Thursday, July 5, 2007

EGYPT

Al-Zawahri video urges jihad unity

CAIRO — Ayman al-Zawahri, al Qaeda’s No. 2, has issued a new videotape calling on Muslims to unite in jihad, or holy war, and support the Islamist movement in Iraq, a U.S.-based intelligence-monitoring group said yesterday.

The Egyptian-born extremist is seen in the 1 hour, 35 minute-long tape dressed in white and addressing topics from Iraq to Saudi Arabia, the Palestinian territories and Egypt, said the U.S.-based SITE intelligence group, which monitors al Qaeda messages. The authenticity of the transcript could not be immediately verified.

In the tape, al-Zawahri encourages Iraqis and Muslims in general to show greater support for the Islamic State of Iraq, an al Qaeda insurgent front in the country, even though it lacks “necessary qualifications,” the SITE group quoted al-Zawahri as saying.

IRAQ

Oil bill snarled as factions argue

BAGHDAD — Attempts to pass a key oil law sought by the U.S. were snarled once more yesterday by deep differences among Iraq’s Sunni, Shi’ite and Kurdish leaders, delaying parliamentary debate despite the prime minister’s claims of a breakthrough.

Prime Minister Nouri al-Maliki has struggled for months to get members of his coalition together behind the bill, part of a long-delayed political package the Bush administration hopes will reconcile Iraq’s Sunni Arab minority with the government, reduce support for the insurgency and ease the country’s violence.

Parliament failed to start debate on the bill yesterday, despite Mr. al-Maliki’s announcement the day before that it would. Sunni and Kurdish members of his coalition rejected the measure, despite Mr. al-Maliki’s claim a day earlier that the Cabinet had approved the bill unanimously.

AFGHANISTAN

Canadians killed by roadside bomb

KANDAHAR — A roadside bomb tore through a NATO vehicle yesterday, killing six Canadian soldiers and their Afghan interpreter in a southern region of Afghanistan that has seen recent heavy fighting, officials said.

The blast in Kandahar province’s Zhari district raised the number of foreign soldiers killed in the country this year to at least 102, officials said. Brig. Gen. Tim Grant, the head of Canadian forces in Afghanistan, said the six slain troops were Canadian.
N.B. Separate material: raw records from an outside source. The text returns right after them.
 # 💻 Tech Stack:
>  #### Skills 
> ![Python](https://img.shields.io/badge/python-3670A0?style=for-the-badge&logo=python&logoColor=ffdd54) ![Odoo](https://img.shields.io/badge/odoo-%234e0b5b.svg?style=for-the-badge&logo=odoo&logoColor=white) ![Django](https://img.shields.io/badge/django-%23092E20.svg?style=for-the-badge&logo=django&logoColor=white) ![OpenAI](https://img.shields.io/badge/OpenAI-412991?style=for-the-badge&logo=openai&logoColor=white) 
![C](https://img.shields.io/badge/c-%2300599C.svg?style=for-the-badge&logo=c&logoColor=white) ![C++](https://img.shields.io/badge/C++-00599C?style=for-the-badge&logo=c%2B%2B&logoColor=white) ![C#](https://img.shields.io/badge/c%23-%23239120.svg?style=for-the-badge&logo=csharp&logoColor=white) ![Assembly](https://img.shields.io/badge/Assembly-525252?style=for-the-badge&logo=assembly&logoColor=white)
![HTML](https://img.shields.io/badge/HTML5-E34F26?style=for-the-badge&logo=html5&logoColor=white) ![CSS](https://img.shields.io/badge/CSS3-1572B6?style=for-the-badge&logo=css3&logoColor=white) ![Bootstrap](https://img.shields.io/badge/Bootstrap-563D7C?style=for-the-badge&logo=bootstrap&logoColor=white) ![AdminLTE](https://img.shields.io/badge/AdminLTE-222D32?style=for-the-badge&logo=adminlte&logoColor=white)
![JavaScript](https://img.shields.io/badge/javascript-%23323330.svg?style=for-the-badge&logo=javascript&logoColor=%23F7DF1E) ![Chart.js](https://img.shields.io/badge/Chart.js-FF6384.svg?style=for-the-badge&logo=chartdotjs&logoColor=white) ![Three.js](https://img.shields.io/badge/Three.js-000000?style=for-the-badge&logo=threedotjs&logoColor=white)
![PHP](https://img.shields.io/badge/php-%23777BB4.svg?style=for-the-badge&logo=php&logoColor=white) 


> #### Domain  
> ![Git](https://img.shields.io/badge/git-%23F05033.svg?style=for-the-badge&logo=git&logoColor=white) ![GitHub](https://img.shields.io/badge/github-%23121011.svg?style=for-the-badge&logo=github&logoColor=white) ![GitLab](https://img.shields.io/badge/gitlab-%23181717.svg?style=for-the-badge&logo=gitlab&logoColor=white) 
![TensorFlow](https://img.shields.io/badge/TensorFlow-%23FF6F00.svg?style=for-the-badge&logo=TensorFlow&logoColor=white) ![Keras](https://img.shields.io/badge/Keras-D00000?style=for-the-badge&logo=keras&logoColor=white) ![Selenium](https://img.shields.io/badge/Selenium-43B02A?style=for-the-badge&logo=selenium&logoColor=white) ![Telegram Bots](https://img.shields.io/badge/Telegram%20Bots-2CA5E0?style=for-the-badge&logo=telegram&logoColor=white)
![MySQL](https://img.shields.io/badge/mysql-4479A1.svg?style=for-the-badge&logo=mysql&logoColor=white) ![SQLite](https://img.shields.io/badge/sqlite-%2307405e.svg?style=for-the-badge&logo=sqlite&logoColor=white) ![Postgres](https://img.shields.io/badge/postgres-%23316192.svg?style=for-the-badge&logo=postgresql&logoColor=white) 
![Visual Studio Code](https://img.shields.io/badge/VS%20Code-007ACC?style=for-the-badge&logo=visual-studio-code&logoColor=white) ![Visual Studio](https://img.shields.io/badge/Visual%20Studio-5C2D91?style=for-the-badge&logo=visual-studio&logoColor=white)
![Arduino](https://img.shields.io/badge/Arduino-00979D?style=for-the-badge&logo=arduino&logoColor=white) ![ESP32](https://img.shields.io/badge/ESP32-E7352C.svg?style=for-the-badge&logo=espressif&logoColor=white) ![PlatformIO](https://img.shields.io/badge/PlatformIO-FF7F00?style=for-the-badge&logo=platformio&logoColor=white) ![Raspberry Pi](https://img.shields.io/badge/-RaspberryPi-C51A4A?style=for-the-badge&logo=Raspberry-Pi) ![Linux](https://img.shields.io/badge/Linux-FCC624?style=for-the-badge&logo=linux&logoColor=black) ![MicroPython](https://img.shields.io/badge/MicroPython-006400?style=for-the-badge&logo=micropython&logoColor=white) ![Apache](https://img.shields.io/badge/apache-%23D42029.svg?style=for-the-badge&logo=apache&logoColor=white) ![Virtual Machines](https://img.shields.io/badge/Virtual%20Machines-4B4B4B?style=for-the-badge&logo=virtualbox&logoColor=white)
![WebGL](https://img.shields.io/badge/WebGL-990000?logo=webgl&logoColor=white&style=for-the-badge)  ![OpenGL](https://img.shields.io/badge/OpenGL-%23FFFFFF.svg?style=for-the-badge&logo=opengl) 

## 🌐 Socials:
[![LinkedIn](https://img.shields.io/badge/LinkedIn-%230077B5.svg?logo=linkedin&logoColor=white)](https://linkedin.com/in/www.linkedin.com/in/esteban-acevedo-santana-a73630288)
The attack was the deadliest against foreign troops in Afghanistan since May 13, when seven troops were killed — five Americans, a Canadian and a Briton — in a crash of their Chinook helicopter in Helmand province.

COLOMBIA

Rebels release video of hostages

BOGOTA — Colombian rebels released a video showing seven kidnapped police officers and soldiers — some of whom have spent nearly a decade in captivity — pleading for the government and rebels to negotiate their freedom.

The video was made by the Revolutionary Armed Forces of Colombia, or FARC, and given to the news channel Al Jazeera, according to Colombia’s RCN news, which played clips Tuesday night.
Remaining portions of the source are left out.